**Problem to solve**. Begin at the line containing "- Completed tasks" in the data below and go on through the line containing "the Wikimedia ecosystem.", repeating each line exactly; include both ends and no other line.

**Provided records**.
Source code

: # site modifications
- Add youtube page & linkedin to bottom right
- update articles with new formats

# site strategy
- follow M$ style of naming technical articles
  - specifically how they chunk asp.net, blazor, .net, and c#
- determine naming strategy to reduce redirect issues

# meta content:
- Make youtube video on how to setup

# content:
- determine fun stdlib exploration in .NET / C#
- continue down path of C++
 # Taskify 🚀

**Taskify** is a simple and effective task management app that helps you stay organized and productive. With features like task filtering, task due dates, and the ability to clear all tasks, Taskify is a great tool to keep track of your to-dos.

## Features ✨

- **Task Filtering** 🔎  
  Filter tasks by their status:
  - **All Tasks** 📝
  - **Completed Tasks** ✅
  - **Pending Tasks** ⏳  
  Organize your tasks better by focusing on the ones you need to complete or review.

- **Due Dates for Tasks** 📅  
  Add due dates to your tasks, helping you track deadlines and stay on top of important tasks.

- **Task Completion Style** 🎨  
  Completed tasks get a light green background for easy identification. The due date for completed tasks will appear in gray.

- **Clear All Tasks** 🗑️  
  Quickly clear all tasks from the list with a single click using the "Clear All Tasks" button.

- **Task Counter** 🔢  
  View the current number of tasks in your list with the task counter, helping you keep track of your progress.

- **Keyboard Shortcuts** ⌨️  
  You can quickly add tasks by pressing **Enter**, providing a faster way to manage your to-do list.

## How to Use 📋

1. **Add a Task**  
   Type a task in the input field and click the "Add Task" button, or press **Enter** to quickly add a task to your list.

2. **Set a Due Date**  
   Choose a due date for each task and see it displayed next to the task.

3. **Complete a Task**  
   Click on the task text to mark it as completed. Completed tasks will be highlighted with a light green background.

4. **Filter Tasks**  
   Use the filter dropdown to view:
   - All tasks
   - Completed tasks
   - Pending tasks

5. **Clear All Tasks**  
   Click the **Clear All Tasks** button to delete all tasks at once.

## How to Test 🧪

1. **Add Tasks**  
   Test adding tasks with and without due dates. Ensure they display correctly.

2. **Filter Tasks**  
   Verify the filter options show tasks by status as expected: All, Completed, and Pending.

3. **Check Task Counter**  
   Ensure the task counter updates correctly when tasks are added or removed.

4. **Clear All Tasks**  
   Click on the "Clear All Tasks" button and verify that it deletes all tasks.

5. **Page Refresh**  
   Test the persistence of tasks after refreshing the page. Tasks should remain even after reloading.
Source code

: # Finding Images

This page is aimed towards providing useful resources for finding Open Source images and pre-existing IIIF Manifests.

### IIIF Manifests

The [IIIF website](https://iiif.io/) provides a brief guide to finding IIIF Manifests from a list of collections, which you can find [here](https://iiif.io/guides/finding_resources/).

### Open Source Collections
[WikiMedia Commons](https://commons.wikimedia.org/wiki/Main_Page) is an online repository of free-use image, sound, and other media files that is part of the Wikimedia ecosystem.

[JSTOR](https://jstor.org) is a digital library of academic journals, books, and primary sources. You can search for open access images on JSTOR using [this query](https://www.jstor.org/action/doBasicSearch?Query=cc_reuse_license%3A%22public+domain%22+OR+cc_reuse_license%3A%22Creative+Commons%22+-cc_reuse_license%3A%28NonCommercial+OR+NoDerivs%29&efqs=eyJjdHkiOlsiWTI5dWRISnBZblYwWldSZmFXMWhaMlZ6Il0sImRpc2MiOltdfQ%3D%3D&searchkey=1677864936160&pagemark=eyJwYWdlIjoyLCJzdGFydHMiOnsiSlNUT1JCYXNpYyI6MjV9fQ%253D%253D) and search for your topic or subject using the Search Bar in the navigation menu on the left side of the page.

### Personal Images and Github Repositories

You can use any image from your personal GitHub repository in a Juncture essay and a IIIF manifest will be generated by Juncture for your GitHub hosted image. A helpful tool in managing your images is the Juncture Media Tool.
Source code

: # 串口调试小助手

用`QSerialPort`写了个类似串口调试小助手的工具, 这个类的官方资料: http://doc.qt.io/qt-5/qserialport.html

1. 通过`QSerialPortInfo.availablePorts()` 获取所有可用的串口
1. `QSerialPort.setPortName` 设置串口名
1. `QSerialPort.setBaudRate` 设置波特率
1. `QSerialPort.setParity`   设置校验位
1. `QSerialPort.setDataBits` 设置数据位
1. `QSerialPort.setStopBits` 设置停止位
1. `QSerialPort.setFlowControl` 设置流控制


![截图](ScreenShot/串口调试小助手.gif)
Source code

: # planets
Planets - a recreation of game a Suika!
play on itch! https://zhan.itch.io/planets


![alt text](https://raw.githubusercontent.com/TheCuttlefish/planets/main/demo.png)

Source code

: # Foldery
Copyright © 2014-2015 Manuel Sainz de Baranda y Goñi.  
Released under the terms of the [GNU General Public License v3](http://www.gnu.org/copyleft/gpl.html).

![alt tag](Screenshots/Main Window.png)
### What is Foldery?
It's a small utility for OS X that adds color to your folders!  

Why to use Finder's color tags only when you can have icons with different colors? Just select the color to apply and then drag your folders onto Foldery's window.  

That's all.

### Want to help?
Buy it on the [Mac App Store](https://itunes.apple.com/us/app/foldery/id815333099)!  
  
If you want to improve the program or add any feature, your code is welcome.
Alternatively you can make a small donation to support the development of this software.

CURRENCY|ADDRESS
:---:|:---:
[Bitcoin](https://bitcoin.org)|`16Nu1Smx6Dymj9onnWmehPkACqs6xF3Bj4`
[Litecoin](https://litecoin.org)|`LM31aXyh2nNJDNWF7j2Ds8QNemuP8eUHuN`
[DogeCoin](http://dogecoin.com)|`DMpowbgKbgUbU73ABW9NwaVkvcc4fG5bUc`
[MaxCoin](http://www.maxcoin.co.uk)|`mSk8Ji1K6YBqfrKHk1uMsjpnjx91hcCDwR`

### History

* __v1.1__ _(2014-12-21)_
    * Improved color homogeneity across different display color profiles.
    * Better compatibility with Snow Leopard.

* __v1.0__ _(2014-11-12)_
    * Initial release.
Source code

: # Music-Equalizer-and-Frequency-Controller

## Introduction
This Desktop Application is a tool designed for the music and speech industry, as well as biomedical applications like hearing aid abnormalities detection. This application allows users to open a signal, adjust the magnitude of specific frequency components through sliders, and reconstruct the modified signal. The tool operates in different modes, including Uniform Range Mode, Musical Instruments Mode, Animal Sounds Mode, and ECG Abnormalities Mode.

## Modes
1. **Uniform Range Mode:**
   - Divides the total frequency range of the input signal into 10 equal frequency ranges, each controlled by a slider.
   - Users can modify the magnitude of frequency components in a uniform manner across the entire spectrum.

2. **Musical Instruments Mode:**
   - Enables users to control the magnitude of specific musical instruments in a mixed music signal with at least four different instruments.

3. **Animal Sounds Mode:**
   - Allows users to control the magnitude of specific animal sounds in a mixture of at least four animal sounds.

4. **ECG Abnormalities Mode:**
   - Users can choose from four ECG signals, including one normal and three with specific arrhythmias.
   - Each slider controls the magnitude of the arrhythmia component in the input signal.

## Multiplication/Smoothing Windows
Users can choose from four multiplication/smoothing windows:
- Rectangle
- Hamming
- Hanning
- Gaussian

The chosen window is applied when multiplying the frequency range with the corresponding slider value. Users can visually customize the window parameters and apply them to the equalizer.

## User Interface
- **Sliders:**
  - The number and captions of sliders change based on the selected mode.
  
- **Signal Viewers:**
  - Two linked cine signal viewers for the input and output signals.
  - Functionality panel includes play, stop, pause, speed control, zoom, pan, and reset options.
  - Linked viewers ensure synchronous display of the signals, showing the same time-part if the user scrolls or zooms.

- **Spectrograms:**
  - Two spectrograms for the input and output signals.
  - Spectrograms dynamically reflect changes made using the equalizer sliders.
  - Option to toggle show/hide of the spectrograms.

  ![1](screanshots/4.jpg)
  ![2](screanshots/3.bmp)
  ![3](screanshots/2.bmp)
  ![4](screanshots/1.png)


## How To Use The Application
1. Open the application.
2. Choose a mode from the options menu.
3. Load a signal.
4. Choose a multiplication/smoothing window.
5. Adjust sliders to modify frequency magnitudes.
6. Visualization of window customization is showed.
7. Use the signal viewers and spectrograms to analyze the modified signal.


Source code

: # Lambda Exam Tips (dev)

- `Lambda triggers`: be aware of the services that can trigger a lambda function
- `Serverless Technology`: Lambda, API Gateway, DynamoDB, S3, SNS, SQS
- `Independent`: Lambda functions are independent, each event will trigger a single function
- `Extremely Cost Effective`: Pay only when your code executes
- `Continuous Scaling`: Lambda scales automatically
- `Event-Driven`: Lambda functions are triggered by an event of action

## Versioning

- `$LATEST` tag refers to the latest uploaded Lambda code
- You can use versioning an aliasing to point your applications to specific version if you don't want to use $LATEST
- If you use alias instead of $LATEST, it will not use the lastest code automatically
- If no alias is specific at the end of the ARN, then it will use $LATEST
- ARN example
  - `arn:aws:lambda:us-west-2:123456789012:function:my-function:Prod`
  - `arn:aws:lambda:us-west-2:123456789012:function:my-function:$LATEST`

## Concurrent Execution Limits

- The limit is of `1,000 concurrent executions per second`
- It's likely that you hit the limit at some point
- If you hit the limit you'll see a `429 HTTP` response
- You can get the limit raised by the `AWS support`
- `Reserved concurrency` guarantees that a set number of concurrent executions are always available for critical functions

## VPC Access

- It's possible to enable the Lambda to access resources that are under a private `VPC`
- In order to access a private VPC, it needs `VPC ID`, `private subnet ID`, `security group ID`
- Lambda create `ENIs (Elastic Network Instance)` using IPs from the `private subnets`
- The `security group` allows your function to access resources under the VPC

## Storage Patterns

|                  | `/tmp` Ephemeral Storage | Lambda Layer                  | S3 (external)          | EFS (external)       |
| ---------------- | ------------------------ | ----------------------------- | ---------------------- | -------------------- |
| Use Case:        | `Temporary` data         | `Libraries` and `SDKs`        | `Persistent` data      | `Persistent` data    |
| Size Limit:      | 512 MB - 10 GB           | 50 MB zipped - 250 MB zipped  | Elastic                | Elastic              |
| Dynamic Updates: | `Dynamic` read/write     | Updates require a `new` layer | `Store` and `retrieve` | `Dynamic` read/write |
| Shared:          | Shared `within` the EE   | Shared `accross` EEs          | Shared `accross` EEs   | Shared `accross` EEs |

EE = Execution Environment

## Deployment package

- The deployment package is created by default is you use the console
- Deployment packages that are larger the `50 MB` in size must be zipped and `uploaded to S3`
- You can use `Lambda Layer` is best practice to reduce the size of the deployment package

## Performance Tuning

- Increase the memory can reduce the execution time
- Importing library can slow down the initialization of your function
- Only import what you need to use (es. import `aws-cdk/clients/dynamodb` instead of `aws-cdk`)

**Solution below**.
   - Completed tasks
   - Pending tasks

5. **Clear All Tasks**  
   Click the **Clear All Tasks** button to delete all tasks at once.

## How to Test 🧪

1. **Add Tasks**  
   Test adding tasks with and without due dates. Ensure they display correctly.

2. **Filter Tasks**  
   Verify the filter options show tasks by status as expected: All, Completed, and Pending.

3. **Check Task Counter**  
   Ensure the task counter updates correctly when tasks are added or removed.

4. **Clear All Tasks**  
   Click on the "Clear All Tasks" button and verify that it deletes all tasks.

5. **Page Refresh**  
   Test the persistence of tasks after refreshing the page. Tasks should remain even after reloading.
Source code

: # Finding Images

This page is aimed towards providing useful resources for finding Open Source images and pre-existing IIIF Manifests.

### IIIF Manifests

The [IIIF website](https://iiif.io/) provides a brief guide to finding IIIF Manifests from a list of collections, which you can find [here](https://iiif.io/guides/finding_resources/).

### Open Source Collections
[WikiMedia Commons](https://commons.wikimedia.org/wiki/Main_Page) is an online repository of free-use image, sound, and other media files that is part of the Wikimedia ecosystem.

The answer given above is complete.